Associazione Intermediari Mercati Finanziari - ASSOSIM

The draft RTS introduces, also for eligible liabilities, the deduction of the whole authorized plafond from the moment the authorisation is granted.
In this regard, we would welcome a "deduction on usage" approach, i.e. that eligible liabilities subject to buy back or market making activities are deducted when such activities are effectively carried out.
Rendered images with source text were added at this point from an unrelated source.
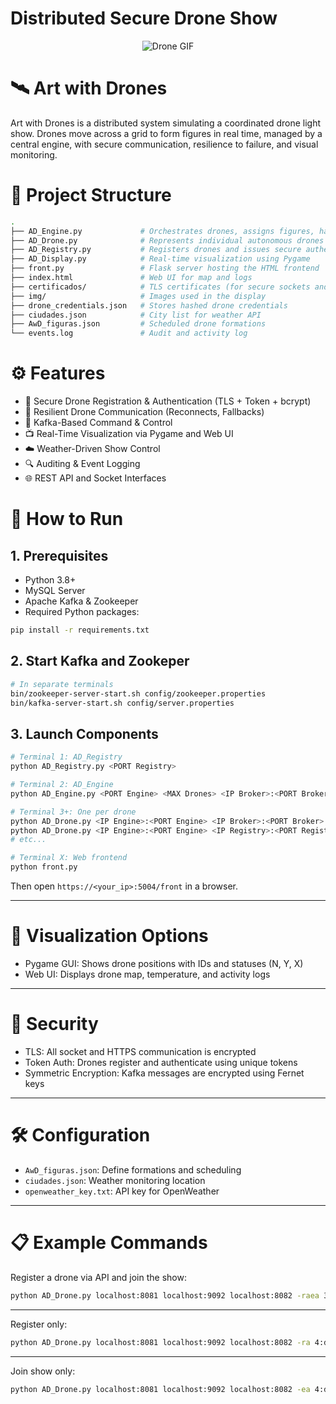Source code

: # Distributed Secure Drone Show

<p align="center">
  <img src="https://i.pinimg.com/originals/bc/f3/a3/bcf3a371b9303c27752e1109e96a2fe6.gif" alt="Drone GIF">
</p>

# 🛰️ Art with Drones
Art with Drones is a distributed system simulating a coordinated drone light show. Drones move across a grid to form figures in real time, managed by a central engine, with secure communication, resilience to failure, and visual monitoring.

# 📁 Project Structure
```bash
.
├── AD_Engine.py             # Orchestrates drones, assigns figures, handles reconnections
├── AD_Drone.py              # Represents individual autonomous drones
├── AD_Registry.py           # Registers drones and issues secure authentication tokens
├── AD_Display.py            # Real-time visualization using Pygame
├── front.py                 # Flask server hosting the HTML frontend
├── index.html               # Web UI for map and logs
├── certificados/            # TLS certificates (for secure sockets and HTTPS)
├── img/                     # Images used in the display
├── drone_credentials.json   # Stores hashed drone credentials
├── ciudades.json            # City list for weather API
├── AwD_figuras.json         # Scheduled drone formations
└── events.log               # Audit and activity log
```

# ⚙️ Features
- 🔐 Secure Drone Registration & Authentication (TLS + Token + bcrypt)
- 🔄 Resilient Drone Communication (Reconnects, Fallbacks)
- 📡 Kafka-Based Command & Control
- 📺 Real-Time Visualization via Pygame and Web UI
- ☁️ Weather-Driven Show Control
- 🔍 Auditing & Event Logging
- 🌐 REST API and Socket Interfaces

# 🚀 How to Run
## 1. Prerequisites
- Python 3.8+
- MySQL Server
- Apache Kafka & Zookeeper
- Required Python packages:
```bash
pip install -r requirements.txt
```
## 2. Start Kafka and Zookeper
```bash
# In separate terminals
bin/zookeeper-server-start.sh config/zookeeper.properties
bin/kafka-server-start.sh config/server.properties
```
## 3. Launch Components
```bash
# Terminal 1: AD_Registry
python AD_Registry.py <PORT Registry>

# Terminal 2: AD_Engine
python AD_Engine.py <PORT Engine> <MAX Drones> <IP Broker>:<PORT Broker>

# Terminal 3+: One per drone
python AD_Drone.py <IP Engine>:<PORT Engine> <IP Broker>:<PORT Broker> <IP Registry>:<PORT Registry> <OPTION> <ID Drone>:<NAME Drone>
python AD_Drone.py <IP Engine>:<PORT Engine> <IP Registry>:<PORT Registry> <OPTION> <ID Drone>:<NAME Drone>
# etc...

# Terminal X: Web frontend
python front.py
```
Then open `https://<your_ip>:5004/front` in a browser.

---

# 🎨 Visualization Options
- Pygame GUI: Shows drone positions with IDs and statuses (N, Y, X)
- Web UI: Displays drone map, temperature, and activity logs

---

# 🔑 Security
- TLS: All socket and HTTPS communication is encrypted
- Token Auth: Drones register and authenticate using unique tokens
- Symmetric Encryption: Kafka messages are encrypted using Fernet keys

---

# 🛠️ Configuration
- `AwD_figuras.json`: Define formations and scheduling
- `ciudades.json`: Weather monitoring location
- `openweather_key.txt`: API key for OpenWeather

---

# 📋 Example Commands
Register a drone via API and join the show:
```bash
python AD_Drone.py localhost:8081 localhost:9092 localhost:8082 -raea 3:charlie
```
---
Register only:
```bash
python AD_Drone.py localhost:8081 localhost:9092 localhost:8082 -ra 4:delta
```
---
Join show only:
```bash
python AD_Drone.py localhost:8081 localhost:9092 localhost:8082 -ea 4:delta
```
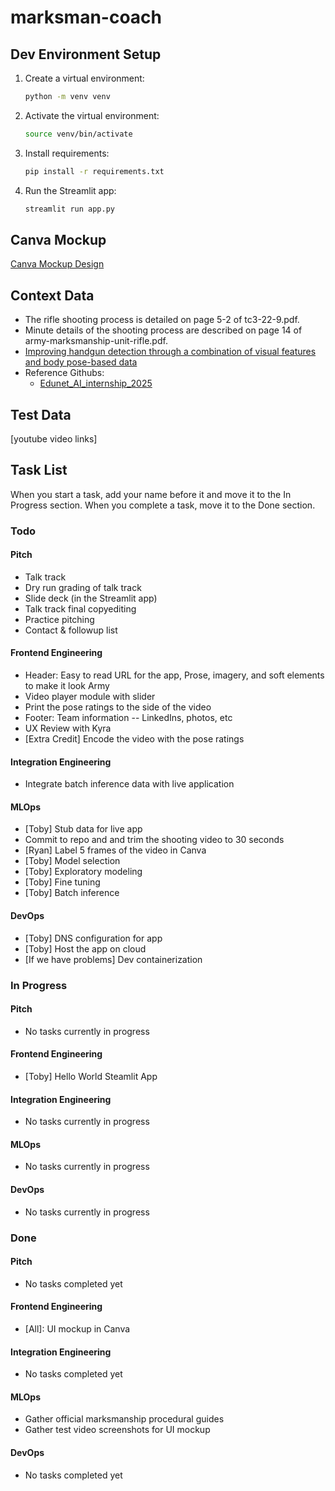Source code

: # marksman-coach

## Dev Environment Setup
1. Create a virtual environment:
   ```bash
   python -m venv venv
   ```

2. Activate the virtual environment:
   ```bash
   source venv/bin/activate
   ```

3. Install requirements:
   ```bash
   pip install -r requirements.txt
   ```

4. Run the Streamlit app:
   ```bash
   streamlit run app.py
   ```

## Canva Mockup
[Canva Mockup Design](https://www.canva.com/design/DAGlwddIz1E/0pl_l_IyjJkSFSfd7dvlzg/edit)

## Context Data
- The rifle shooting process is detailed on page 5-2 of tc3-22-9.pdf.  
- Minute details of the shooting process are described on page 14 of army-marksmanship-unit-rifle.pdf.  
- [Improving handgun detection through a combination of visual features and body pose-based data](https://www.sciencedirect.com/science/article/pii/S0031320322007312)  
- Reference Githubs:
  - [Edunet_AI_internship_2025](https://github.com/itzdineshx/Edunet_AI_internship_2025?tab=readme-ov-file)

## Test Data
[youtube video links]

## Task List
When you start a task, add your name before it and move it to the In Progress section. When you complete a task, move it to the Done section.

### Todo

#### Pitch
- Talk track
- Dry run grading of talk track
- Slide deck (in the Streamlit app)
- Talk track final copyediting
- Practice pitching
- Contact & followup list

#### Frontend Engineering
- Header: Easy to read URL for the app, Prose, imagery, and soft elements to make it look Army
- Video player module with slider
- Print the pose ratings to the side of the video
- Footer: Team information -- LinkedIns, photos, etc
- UX Review with Kyra
- [Extra Credit] Encode the video with the pose ratings

#### Integration Engineering
- Integrate batch inference data with live application

#### MLOps
- [Toby] Stub data for live app
- Commit to repo and and trim the shooting video to 30 seconds
- [Ryan] Label 5 frames of the video in Canva
- [Toby] Model selection
- [Toby] Exploratory modeling
- [Toby] Fine tuning
- [Toby] Batch inference

#### DevOps
- [Toby] DNS configuration for app
- [Toby] Host the app on cloud
- [If we have problems] Dev containerization

### In Progress

#### Pitch
- No tasks currently in progress

#### Frontend Engineering
- [Toby] Hello World Steamlit App

#### Integration Engineering
- No tasks currently in progress

#### MLOps
- No tasks currently in progress

#### DevOps
- No tasks currently in progress

### Done

#### Pitch
- No tasks completed yet

#### Frontend Engineering
- [All]: UI mockup in Canva

#### Integration Engineering
- No tasks completed yet

#### MLOps
- Gather official marksmanship procedural guides
- Gather test video screenshots for UI mockup

#### DevOps
- No tasks completed yet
The draft RTS envisages a limit – equal to 3% of the outstanding stock of eligible liabilities - to the amount of eligible liabilities which can be subject to market making and other secondary market activities. Such limit - which is not envisaged in the level 1 text (CRR2) and, as such, is set ex novo in the draft RTS – raises some fundamental issues, such as:
- Market making volumes for senior (plain vanilla or structured) bonds are much higher than own funds. The market making of eligible liabilities, in particular of senior vanilla or structured bonds sold to private investors, is featured by volumes that are not comparable with own funds. As such, the adoption of the same quantitative threshold in force for own funds (3%) in the case of eligible liabilities would be totally incompatible with the current market volumes of these instruments;
- Impact on retail investors. Contrarily to own funds and TLAC instruments, senior plain vanilla and structured bonds tend to be distributed by banks to retail investors with significant amounts. The imposed limit would reduce liquidity on many of the outstanding instruments and in extreme cases it would prevent retail investors from closing their positions;
- Unlevel playing field with non-EU banks. Non-EU banks do not have such a hard limit on market making. This would give them a strong competitive advantage both in funding cost terms (higher flexibility in increasing and decreasing their own liabilities) and in market making activities on European banks' issuances;
- Financial sustainability of funding costs. The 3% limit is expected to result in a negative funding cost impact for banks, given that an institution may be forced to refinance some instruments without the ability to call them.
We would therefore welcome the removal of the 3% limit.